Api di Bukit Menoreh
Buku 336 (Seri IV Jilid 36)
admin
11 tahun yang lalu
Iklan
“Kita telah kehilangan,” berkata ayah gadis yang pertama kali dibebaskan oleh Glagah Putih dan Rara Wulan, “gadis yang menyebut dirinya Wara Sasi itu telah mengumpankan dirinya sendiri. Sebagai seorang gadis yang cantik, ia berharap bahwa Ki Demang yang telah dicurigai itu menculiknya. Dengan tingkat kemampuannya yang tinggi, ia justru berhasil menawan Ki Demang serta membebaskan anak gadisku.”
“Gadis itu telah kecewa,” desis ibu gadis yang pertama kali diketemukan.

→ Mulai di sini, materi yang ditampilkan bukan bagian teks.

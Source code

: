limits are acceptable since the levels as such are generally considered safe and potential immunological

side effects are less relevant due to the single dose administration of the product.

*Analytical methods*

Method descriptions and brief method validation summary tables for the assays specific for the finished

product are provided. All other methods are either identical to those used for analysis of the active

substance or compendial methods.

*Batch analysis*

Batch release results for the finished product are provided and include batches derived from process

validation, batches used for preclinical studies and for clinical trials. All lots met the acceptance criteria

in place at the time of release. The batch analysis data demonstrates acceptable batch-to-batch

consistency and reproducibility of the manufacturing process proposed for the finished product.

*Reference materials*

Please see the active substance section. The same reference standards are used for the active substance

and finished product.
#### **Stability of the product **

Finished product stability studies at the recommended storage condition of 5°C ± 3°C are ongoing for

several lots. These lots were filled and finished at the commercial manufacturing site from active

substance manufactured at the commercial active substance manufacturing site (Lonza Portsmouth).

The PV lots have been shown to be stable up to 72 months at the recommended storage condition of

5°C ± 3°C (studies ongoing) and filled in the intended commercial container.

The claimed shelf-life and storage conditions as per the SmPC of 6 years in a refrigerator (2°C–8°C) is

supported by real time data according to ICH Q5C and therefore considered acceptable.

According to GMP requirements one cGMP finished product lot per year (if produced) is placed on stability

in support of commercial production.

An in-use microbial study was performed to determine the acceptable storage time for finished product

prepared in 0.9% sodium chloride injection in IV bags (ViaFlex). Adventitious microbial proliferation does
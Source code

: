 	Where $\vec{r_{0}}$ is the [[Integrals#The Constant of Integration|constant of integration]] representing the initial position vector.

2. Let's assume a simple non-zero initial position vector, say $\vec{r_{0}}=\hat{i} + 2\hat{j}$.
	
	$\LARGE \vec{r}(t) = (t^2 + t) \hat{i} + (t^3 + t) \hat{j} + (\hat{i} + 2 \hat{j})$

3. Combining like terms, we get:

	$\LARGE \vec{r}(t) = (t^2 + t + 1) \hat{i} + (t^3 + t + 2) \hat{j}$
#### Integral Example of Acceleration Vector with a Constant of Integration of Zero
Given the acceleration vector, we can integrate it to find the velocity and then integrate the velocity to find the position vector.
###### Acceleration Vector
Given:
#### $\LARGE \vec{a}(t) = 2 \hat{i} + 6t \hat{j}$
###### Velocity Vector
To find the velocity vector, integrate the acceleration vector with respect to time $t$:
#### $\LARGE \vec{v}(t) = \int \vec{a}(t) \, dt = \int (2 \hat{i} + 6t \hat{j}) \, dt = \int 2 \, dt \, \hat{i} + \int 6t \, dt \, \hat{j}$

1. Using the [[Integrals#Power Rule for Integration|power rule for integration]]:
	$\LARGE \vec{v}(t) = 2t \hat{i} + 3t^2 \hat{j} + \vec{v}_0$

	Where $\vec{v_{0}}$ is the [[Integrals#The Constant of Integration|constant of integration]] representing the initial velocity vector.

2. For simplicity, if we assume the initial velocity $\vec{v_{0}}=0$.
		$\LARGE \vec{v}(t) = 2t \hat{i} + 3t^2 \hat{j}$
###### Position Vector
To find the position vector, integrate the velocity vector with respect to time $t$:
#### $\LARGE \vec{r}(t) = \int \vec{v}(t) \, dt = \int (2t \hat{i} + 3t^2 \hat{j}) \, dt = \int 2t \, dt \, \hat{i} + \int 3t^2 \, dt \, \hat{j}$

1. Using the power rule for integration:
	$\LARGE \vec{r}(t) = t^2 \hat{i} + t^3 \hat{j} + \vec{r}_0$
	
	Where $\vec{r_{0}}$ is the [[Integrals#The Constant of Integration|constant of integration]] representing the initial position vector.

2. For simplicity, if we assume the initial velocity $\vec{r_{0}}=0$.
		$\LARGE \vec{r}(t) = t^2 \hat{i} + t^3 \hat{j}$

“Salahku. Dalam keadaan bingung sekali, aku justru membentaknya. Tapi aku sudah mohon maaf, dan gadis itu bersedia datang kembali ke rumah ini.”
“Kita tidak akan dapat menemukan mereka,” berkata Ki Jagabaya dengan penuh penyesalan.
Orang-orang kademangan itu memang menyesali kepergian Glagah Putih dan Rara Wulan. Apalagi orang tua dari gadis-gadis yang hilang, yang telah diketemukan kembali. Mereka menjadi semakin menyesal, ketika mereka mendengar dari orang yang pernah dititipi pedang oleh Rara Wulan, bahwa perempuan yang menyebut dirinya Wara Sasi itu telah mengumpankan dirinya untuk membongkar kejahatan yang dilakukan oleh Ki Demang. Jika usaha perempuan itu gagal, maka ia sendiri akan menjadi korban sebagaimana gadis-gadis yang lain.
“Aku menduga bahwa ia akan kembali ke rumahku,” berkata orang yang pernah dititipi pedang Rara Wulan itu.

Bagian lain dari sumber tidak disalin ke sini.